= Ariel Moscovici =

French sculptor

Ariel Moscovici (born 1956, Bucharest, Romania) is a sculptor born in Romania and based in France.

== Works ==
His drawings and sculptures have appeared in France at Salons de Mai, Grands et Jeunes d'aujourd'hui, Salon des Réalités Nouvelles, 33rd Salon de la Jeune Sculpture, 3Oth Salon de Montrouge, and others. Internationally, his work has been the subject of exhibits and installations in Andorra, Spain, Belgium, Germany, Luxembourg, Korea, Taiwan and Japan. Moscovici works have been awarded first prize at the Biennale Internationale de Sculpture Contemporaine, Collioure and purchase awards from the Taipei Fine Arts Museum in Taiwan. Moscovici's public art work Between Sky and Earth, was installed at Taipei 101 in 2003.

Born in Bucharest, Romania, Moscovici graduated in 1979 from L'École nationale supérieure des Beaux-Arts (ENSBA) in Paris. He now lives at Montbel, in the south of France. He is married to French sculptor Sylvie Rivillon.

==Style==

Moscovici, normally reluctant to discuss art in words, has in recent years offered a few written comments for exhibit programs. His remarks include the following observations.

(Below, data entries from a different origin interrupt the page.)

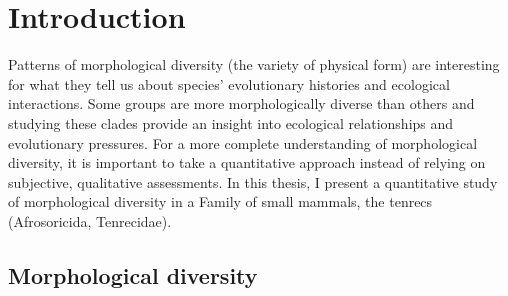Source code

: \chapter{Introduction}
\label{chap:introduction}






	Patterns of morphological diversity (the variety of physical form) are interesting for what they tell us about species' evolutionary histories and ecological interactions. Some groups are more morphologically diverse than others and studying these clades provide an insight into ecological relationships and evolutionary pressures. For a more complete understanding of morphological diversity, it is important to take a quantitative approach instead of relying on subjective, qualitative assessments. 
	In this thesis, I present a quantitative study of morphological diversity in a Family of small mammals, the tenrecs (Afrosoricida, Tenrecidae).  

\noindent


\section{Morphological diversity}

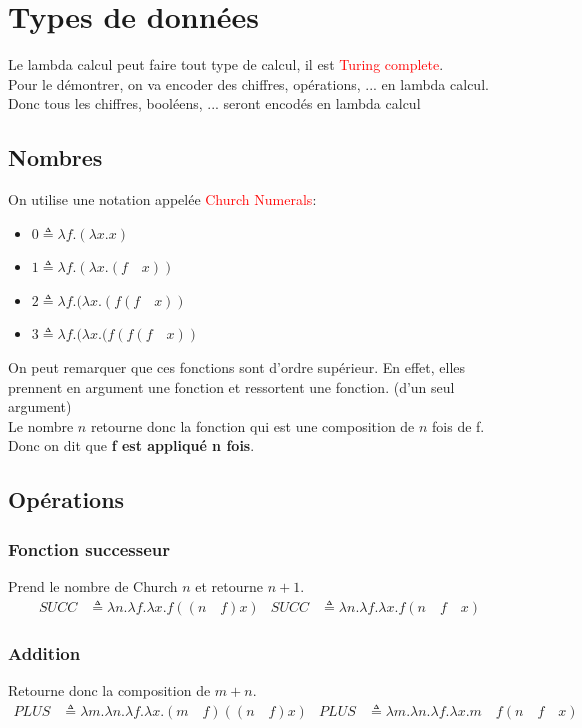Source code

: \documentclass{report}
\begin{document}
\section{Types de données}
Le lambda calcul peut faire tout type de calcul, il est \textcolor{red}{Turing complete}.\\
Pour le démontrer, on va encoder des chiffres, opérations, ... en lambda calcul. Donc tous les chiffres, booléens, ... seront encodés en lambda calcul

\subsection{Nombres}
On utilise une notation appelée \textcolor{red}{Church Numerals}:
\begin{itemize}
\item $0 \triangleq \lambda f.(\lambda x.x)$
\item $1 \triangleq \lambda f.(\lambda x.(f \quad x))$
\item $2 \triangleq \lambda f.(\lambda x.(f (f \quad x))$
\item $3 \triangleq \lambda f.(\lambda x.(f (f (f \quad x))$
\end{itemize}
On peut remarquer que ces fonctions sont d'ordre supérieur. En effet, elles prennent en argument une fonction et ressortent une fonction. (d'un seul argument)\\
Le nombre $n$ retourne donc la fonction qui est une composition de $n$ fois de f. Donc on dit que \textbf{f est appliqué n fois}.

\subsection{Opérations}
\subsubsection{Fonction successeur}
Prend le nombre de Church $n$ et retourne $n+1$.
\begin{align*}
SUCC &\triangleq \lambda n.\lambda f.\lambda x.f((n \quad f)x) & SUCC &\triangleq \lambda n.\lambda f.\lambda x.f(n \quad f \quad x)
\end{align*}

\subsubsection{Addition}
Retourne donc la composition de $m+n$.
\begin{align*}
PLUS &\triangleq \lambda m.\lambda n.\lambda f	. \lambda x.(m \quad f)((n \quad f)x) & PLUS &\triangleq \lambda m.\lambda n.\lambda f	. \lambda x.m \quad f(n \quad f \quad x)
\end{align*}
\end{document}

In my work I use mostly what may be called classical materials (stone, wood, clay, bronze, metal. etc.) because these are almost abstract and amorphous. Their identity resides mainly in their structure (except for metal). This allows me to model them the way I want while respecting their character.

I want to realize what I call "inhabited forms"--forms that contain energy, as if they could breathe and live by themselves. This is a personal attitude of mine, both classical and modern, as I don't wish to be part of any official fashion or artistic movement.

My subjects have no clear borders. They are connected to each other. My basic themes: nature; landscapes that accommodate and oppose human creation; an architecture of the "spirit"; skeletons and enveloping skin; the evocation of a feeling or a sound or a privileged location; landscapes with flat areas and mountains, rough or modelled, with erosion that is natural or artificial, accomplished by nature or man.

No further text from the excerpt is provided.